Pictures excluded, copy all of the data below exactly.

(Dataset entries)
╭──

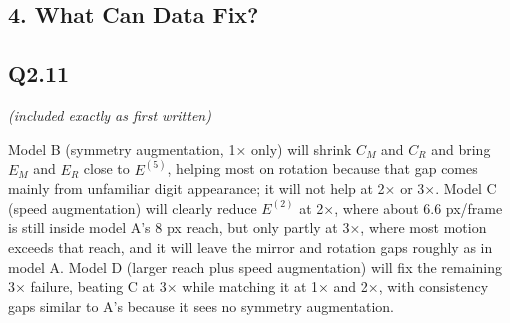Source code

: \documentclass[11pt]{article}
\begin{document}
\newpage
\subsection*{4. What Can Data Fix?}
\subsection*{Q2.11}
\textit{(included exactly as first written)}

Model B (symmetry augmentation, 1× only) will shrink \(C_M\) and \(C_R\) and bring \(E_M\) and \(E_R\) close to \(E^{(5)}\), helping most on rotation because that gap comes mainly from unfamiliar digit appearance; it will not help at 2× or 3×. Model C (speed augmentation) will clearly reduce \(E^{(2)}\) at 2×, where about 6.6 px/frame is still inside model A's 8 px reach, but only partly at 3×, where most motion exceeds that reach, and it will leave the mirror and rotation gaps roughly as in model A. Model D (larger reach plus speed augmentation) will fix the remaining 3× failure, beating C at 3× while matching it at 1× and 2×, with consistency gaps similar to A's because it sees no symmetry augmentation.
\end{document}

╰──

= SOLUTION TO THIS TASK =
Source code

: \documentclass[11pt]{article}
\begin{document}
\newpage
\subsection*{4. What Can Data Fix?}
\subsection*{Q2.11}
\textit{(included exactly as first written)}

Model B (symmetry augmentation, 1× only) will shrink \(C_M\) and \(C_R\) and bring \(E_M\) and \(E_R\) close to \(E^{(5)}\), helping most on rotation because that gap comes mainly from unfamiliar digit appearance; it will not help at 2× or 3×. Model C (speed augmentation) will clearly reduce \(E^{(2)}\) at 2×, where about 6.6 px/frame is still inside model A's 8 px reach, but only partly at 3×, where most motion exceeds that reach, and it will leave the mirror and rotation gaps roughly as in model A. Model D (larger reach plus speed augmentation) will fix the remaining 3× failure, beating C at 3× while matching it at 1× and 2×, with consistency gaps similar to A's because it sees no symmetry augmentation.
\end{document}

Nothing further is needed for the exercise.